The problem :: Down to the last line of the listing, starting at the one with "- 💞️ I’m looking to collaborate on ...", retype each line exactly. Do not copy the pictures.

Extracted material ::
#####
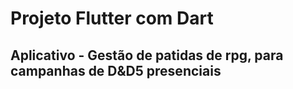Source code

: # Projeto Flutter com Dart

## Aplicativo - Gestão de patidas de rpg, para campanhas de D&D5 presenciais

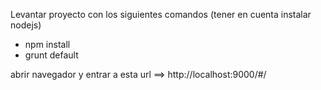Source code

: Levantar proyecto con los siguientes comandos (tener en cuenta instalar nodejs) 

- npm install
- grunt default

abrir navegador y entrar a esta url  ==> http://localhost:9000/#/
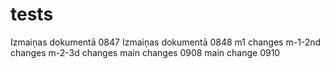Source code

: # tests
Izmaiņas dokumentā 0847
Izmaiņas dokumentā 0848
m1 changes
m-1-2nd changes
m-2-3d changes
main changes 0908
main change 0910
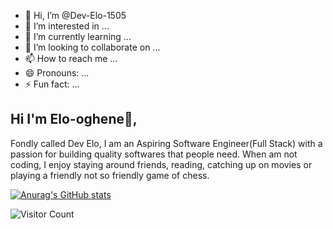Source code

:- 👋 Hi, I’m @Dev-Elo-1505
- 👀 I’m interested in ...
- 🌱 I’m currently learning ...
- 💞️ I’m looking to collaborate on ...
- 📫 How to reach me ...
- 😄 Pronouns: ...
- ⚡ Fun fact: ...

## Hi I'm Elo-oghene👋, 
Fondly called Dev Elo, I am an Aspiring Software Engineer(Full Stack) with a passion for building quality softwares that people need. When am not coding, I enjoy staying around friends, reading, catching up on movies or playing a friendly not so friendly game of chess.

[![Anurag's GitHub stats](https://github-readme-stats.vercel.app/api?username=Dev-Elo-1505)](https://github.com/anuraghazra/github-readme-stats)

![Visitor Count](https://profile-counter.glitch.me/{Dev-Elo-1505}/count.svg)
<!---
Dev-Elo-1505/Dev-Elo-1505 is a ✨ special ✨ repository because its `README.md` (this file) appears on your GitHub profile.
You can click the Preview link to take a look at your changes.
--->
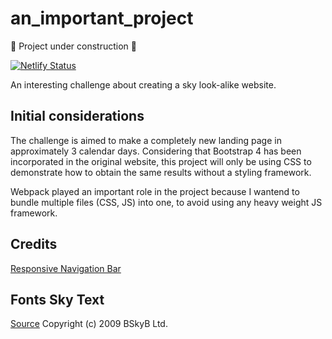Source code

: # an_important_project

🚧 Project under construction 🚧

[![Netlify Status](https://api.netlify.com/api/v1/badges/4da1a97e-d566-403d-be65-188966d39bce/deploy-status)](https://app.netlify.com/sites/nicewebsite/deploys)

An interesting challenge about creating a sky look-alike website.

## Initial considerations

The challenge is aimed to make a completely new landing page in approximately 3 calendar days. Considering that Bootstrap 4 has been incorporated in the original website, this project will only be using CSS to demonstrate how to obtain the same results without a styling framework.

Webpack played an important role in the project because I wantend to bundle multiple files (CSS, JS) into one, to avoid using any heavy weight JS framework.

## Credits

[Responsive Navigation Bar](https://itnext.io/how-to-build-a-responsive-navbar-using-flexbox-and-javascript-eb0af24f19bf)

## Fonts Sky Text

[Source](onlinewebfonts.com/download/0073e3300330cceadd2ceaa220b38423)
Copyright (c) 2009 BSkyB Ltd.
#####
Task output ::
- 💞️ I’m looking to collaborate on ...
- 📫 How to reach me ...
- 😄 Pronouns: ...
- ⚡ Fun fact: ...

## Hi I'm Elo-oghene👋, 
Fondly called Dev Elo, I am an Aspiring Software Engineer(Full Stack) with a passion for building quality softwares that people need. When am not coding, I enjoy staying around friends, reading, catching up on movies or playing a friendly not so friendly game of chess.

[![Anurag's GitHub stats](https://github-readme-stats.vercel.app/api?username=Dev-Elo-1505)](https://github.com/anuraghazra/github-readme-stats)

![Visitor Count](https://profile-counter.glitch.me/{Dev-Elo-1505}/count.svg)
<!---
Dev-Elo-1505/Dev-Elo-1505 is a ✨ special ✨ repository because its `README.md` (this file) appears on your GitHub profile.
You can click the Preview link to take a look at your changes.
--->
Source code

: # an_important_project

🚧 Project under construction 🚧

[![Netlify Status](https://api.netlify.com/api/v1/badges/4da1a97e-d566-403d-be65-188966d39bce/deploy-status)](https://app.netlify.com/sites/nicewebsite/deploys)

An interesting challenge about creating a sky look-alike website.

## Initial considerations

The challenge is aimed to make a completely new landing page in approximately 3 calendar days. Considering that Bootstrap 4 has been incorporated in the original website, this project will only be using CSS to demonstrate how to obtain the same results without a styling framework.

Webpack played an important role in the project because I wantend to bundle multiple files (CSS, JS) into one, to avoid using any heavy weight JS framework.

## Credits

[Responsive Navigation Bar](https://itnext.io/how-to-build-a-responsive-navbar-using-flexbox-and-javascript-eb0af24f19bf)

## Fonts Sky Text

[Source](onlinewebfonts.com/download/0073e3300330cceadd2ceaa220b38423)
Copyright (c) 2009 BSkyB Ltd.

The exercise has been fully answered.